Przejdź do treści
Przejdź do stopki

Niemcy nie odpuszczają

Treść

Sąd Rejonowy w Nidzicy rozpatruje dwie sprawy o zwrot nieruchomości pozostawionych w Polsce przez obywateli Niemiec. Prawnicy zwracają uwagę, że tego typu sprawy będą się odbywały, bo państwo polskie zaniedbało kwestię rozwiązania tego problemu ustawowo. W dodatku, jak się okazuje, żaden z organów władzy nie prowadzi monitoringu na temat skali tego typu spraw.

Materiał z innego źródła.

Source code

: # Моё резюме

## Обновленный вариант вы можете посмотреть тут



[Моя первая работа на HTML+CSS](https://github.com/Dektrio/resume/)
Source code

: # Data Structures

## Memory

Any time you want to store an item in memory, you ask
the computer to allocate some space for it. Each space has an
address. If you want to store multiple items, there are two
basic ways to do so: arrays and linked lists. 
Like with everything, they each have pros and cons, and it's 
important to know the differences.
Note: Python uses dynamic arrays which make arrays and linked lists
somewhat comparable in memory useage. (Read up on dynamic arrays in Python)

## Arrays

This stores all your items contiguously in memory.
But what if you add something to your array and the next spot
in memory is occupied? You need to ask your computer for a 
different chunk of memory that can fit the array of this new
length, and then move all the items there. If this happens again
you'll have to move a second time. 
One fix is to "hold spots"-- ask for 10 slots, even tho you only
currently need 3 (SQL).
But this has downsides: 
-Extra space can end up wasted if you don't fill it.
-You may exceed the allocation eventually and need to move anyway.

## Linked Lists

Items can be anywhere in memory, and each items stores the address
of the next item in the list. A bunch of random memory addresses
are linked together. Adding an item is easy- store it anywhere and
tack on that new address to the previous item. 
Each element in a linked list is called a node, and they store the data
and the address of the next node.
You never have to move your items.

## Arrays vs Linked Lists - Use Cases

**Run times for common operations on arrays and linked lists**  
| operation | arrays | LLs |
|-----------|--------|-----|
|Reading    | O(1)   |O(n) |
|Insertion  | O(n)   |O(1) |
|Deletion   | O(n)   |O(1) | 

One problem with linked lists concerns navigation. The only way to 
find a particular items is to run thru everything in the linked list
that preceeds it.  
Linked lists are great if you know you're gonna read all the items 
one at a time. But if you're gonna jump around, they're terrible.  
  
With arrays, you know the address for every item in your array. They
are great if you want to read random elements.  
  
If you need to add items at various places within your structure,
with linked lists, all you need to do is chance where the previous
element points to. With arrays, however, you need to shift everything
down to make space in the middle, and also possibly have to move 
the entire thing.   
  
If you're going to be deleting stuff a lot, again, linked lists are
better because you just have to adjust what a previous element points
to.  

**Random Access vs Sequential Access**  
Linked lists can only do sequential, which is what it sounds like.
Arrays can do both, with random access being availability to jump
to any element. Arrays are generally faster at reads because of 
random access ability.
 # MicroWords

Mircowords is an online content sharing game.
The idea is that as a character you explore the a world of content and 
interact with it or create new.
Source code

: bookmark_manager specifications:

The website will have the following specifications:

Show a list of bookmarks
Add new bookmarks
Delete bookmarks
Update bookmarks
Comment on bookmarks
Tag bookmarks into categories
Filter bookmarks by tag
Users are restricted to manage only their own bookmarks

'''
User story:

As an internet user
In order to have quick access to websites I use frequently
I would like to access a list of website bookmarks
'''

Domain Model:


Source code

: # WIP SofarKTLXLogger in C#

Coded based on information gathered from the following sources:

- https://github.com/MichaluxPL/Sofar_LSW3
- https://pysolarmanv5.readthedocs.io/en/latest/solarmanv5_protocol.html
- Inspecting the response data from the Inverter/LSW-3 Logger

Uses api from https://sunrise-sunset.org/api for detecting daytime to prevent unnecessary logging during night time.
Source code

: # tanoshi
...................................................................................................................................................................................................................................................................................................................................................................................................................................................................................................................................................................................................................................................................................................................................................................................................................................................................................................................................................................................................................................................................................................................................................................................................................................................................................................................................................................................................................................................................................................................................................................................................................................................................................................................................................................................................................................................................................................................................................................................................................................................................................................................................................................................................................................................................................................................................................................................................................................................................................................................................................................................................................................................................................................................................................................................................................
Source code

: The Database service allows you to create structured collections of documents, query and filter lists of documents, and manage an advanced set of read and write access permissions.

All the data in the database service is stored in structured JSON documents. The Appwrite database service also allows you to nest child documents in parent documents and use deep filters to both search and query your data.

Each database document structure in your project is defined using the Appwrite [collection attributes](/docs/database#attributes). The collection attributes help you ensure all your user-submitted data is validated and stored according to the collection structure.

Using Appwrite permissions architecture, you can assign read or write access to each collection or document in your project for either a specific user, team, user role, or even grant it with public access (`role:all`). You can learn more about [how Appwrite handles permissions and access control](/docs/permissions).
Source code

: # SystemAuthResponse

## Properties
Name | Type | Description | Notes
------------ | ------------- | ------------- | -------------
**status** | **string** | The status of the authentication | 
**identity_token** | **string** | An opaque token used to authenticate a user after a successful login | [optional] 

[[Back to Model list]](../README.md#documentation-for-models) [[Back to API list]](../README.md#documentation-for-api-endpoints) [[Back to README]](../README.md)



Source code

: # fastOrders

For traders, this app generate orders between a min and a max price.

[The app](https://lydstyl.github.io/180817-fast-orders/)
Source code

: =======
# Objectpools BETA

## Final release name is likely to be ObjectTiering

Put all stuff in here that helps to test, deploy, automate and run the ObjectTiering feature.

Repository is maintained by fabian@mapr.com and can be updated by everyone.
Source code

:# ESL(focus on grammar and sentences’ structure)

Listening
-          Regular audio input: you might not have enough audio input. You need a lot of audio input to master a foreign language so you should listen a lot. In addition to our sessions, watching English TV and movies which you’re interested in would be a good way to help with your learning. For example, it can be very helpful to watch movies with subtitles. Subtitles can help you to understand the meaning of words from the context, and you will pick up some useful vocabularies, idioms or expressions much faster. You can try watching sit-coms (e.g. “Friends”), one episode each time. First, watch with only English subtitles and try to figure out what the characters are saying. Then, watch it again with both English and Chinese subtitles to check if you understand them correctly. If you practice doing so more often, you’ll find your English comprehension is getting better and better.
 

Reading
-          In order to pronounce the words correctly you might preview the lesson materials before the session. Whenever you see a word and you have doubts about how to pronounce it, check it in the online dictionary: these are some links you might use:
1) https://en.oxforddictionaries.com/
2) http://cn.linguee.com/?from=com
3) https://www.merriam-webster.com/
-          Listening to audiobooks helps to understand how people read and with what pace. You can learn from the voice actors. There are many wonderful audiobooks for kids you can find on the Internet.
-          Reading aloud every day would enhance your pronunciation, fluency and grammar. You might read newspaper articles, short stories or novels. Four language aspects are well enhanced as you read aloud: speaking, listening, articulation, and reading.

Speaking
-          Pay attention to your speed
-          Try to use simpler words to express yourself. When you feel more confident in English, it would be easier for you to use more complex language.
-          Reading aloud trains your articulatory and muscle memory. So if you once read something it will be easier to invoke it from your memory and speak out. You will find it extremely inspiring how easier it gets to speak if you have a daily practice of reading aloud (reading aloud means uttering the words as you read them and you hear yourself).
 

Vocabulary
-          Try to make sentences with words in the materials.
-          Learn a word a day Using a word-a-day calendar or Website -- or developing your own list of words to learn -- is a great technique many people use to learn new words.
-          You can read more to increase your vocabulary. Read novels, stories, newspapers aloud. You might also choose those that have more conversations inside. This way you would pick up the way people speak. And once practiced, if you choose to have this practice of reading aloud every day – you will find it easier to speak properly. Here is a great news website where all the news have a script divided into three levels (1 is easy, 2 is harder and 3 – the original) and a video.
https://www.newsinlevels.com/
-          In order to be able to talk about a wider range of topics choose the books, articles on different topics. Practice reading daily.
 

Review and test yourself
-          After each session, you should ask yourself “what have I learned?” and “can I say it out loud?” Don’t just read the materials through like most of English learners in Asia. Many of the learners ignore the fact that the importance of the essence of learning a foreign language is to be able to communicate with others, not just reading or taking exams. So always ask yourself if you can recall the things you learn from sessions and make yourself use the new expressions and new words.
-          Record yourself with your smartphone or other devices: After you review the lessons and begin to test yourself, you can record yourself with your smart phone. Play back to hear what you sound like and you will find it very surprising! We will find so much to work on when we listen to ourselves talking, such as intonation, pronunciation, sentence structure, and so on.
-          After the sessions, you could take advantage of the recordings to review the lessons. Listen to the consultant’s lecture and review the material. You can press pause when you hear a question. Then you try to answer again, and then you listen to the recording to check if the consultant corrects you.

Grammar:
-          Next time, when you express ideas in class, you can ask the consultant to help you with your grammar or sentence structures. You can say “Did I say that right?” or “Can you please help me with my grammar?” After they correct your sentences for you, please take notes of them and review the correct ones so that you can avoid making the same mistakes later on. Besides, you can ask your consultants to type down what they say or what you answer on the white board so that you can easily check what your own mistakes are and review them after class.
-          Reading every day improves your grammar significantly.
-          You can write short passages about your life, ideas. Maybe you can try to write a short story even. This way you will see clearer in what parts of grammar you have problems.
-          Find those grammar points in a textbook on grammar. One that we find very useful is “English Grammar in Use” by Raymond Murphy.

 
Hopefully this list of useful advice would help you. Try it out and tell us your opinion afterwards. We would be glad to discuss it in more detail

Pierwsze postępowanie w Nidzicy dotyczy Kazimierza Smolińskiego, od którego Heinrich Lukaschewski domaga się zwrotu gospodarstwa lub rekompensaty finansowej. Drugi proces wytoczyła Anna Wendrof Sylwestrowi Milewskiemu i Dorocie Kobus o ustalenie prawa własności nieruchomości położonej we wsi Natać Wielka.
Lukaschewski, występując z pozwem, twierdzi, że nigdy nie zrzekł się obywatelstwa polskiego, co w jego opinii, otwiera mu drogę do odzyskania nieruchomości lub ewentualnego ekwiwalentu pieniężnego. Zdaniem senator PiS Doroty Arciszewskiej-Mielewczyk, sprawa obywatelstwa osób, które opuściły swoje majątki, nie jest taka jednoznaczna. - Twierdzę, że jest to duże zagrożenie, zwłaszcza wobec wyroku Najwyższego Sądu Administracyjnego, który stwierdził, że nigdy nikomu nie zabieraliśmy obywatelstwa - podkreśla Arciszewska-Mielewczyk. Jednak, jak dodaje, gdyby nawet tak było, "to państwo polskie powinno brać pod uwagę postępowanie tych osób w momencie, kiedy przyjmowali obywatelstwo niemieckie, gdzie warunkiem było zrzekanie się obywatelstwa polskiego. - Czyli wyrzeczenie się przynależności do bycia obywatelem RP - i dla mnie jest to taki punkt wyjścia. Przyjmowali różnego rodzaju profity, identyfikowali się z drugą stroną w sensie bycia Niemcem, udowadniali swoje pochodzenie i niech tak pozostanie - mówi senator.
Senator PiS Piotr Łukasz Andrzejewski zwraca uwagę, że następujące po sobie od 1989 r. ekipy rządowe w Polsce nie uregulowały i nie zamknęły ostatecznie spraw własności nieruchomości opuszczonych przez obywateli niemieckich. Ta sytuacja, zdaniem prawników, sprzyja składaniu pozwów do polskich sądów o zwrot mienia. Niestety, jak się okazuje, polskie władze nie są w stanie oszacować, jak duża jest to skala. Wioletta Paprocka, rzecznik Ministerstwa Spraw Wewnętrznych i Administracji, oznajmia, że kwestią ewentualnego monitoringu liczby pozwów obywateli niemieckich w stosunku do Polski i jej obywateli zajmuje się Ministerstwo Skarbu Państwa. - Nie leży to w naszych kompetencjach. W tej części stroną zainteresowaną są starostowie lub Prokuratoria Generalna - oznajmia z kolei Maciej Wewiór, rzecznik MSP. Według niego, jeżeli sprawa dotyczy majątku o wartości powyżej jednego miliona złotych, wtedy leży ona w kompetencjach jednego z organów państwowych, który powołany jest przez Prokuratorię Generalną, natomiast w przypadku kwoty niższej - stroną bezpośrednio zainteresowaną są organy lokalne, np. starostowie.
Andrzejewski uważa, że problem rozstrzygania własności nieruchomości opuszczonych po wojnie przez obywateli niemieckich został niesłusznie pozostawiony do rozstrzygnięcia przez polskie sądownictwo, podczas gdy te sprawy powinny być rozwiązane ustawowo z mocy prawa. Potwierdza to Arciszewska-Mielewczyk. - My, jako państwo polskie, nie powinniśmy zapominać o skomplikowanych historycznych meandrach Polski i działać przede wszystkim na pożytek tych obywateli, którzy tu dziś mieszkają. Nie z własnej woli bowiem wpadli oni w tę pułapkę administracyjną, gdzie spycha się na nich wszelką odpowiedzialność za niedoróbki prawne czy funkcjonowanie wadliwego prawa jeszcze od czasów komunistycznych - konstatuje senator.
Po wczorajszych rozprawach Sąd Rejonowy w Nidzicy zdecydował się do 7 kwietnia odroczyć proces Smoliński - Lukaschewski o tzw. zasiedzenie w gospodarstwie w Kanigowie w woj. warmińsko-mazurskim, którego zwrotu żąda spadkobierca dawnych właścicieli. Z kolei w procesie Wendrof - Milewski strona powodowa nie wykazała żadnych dowodów, które by potwierdzały jej własność spornej nieruchomości. Sąd dał pani Wendrof miesiąc na ich przedstawienie.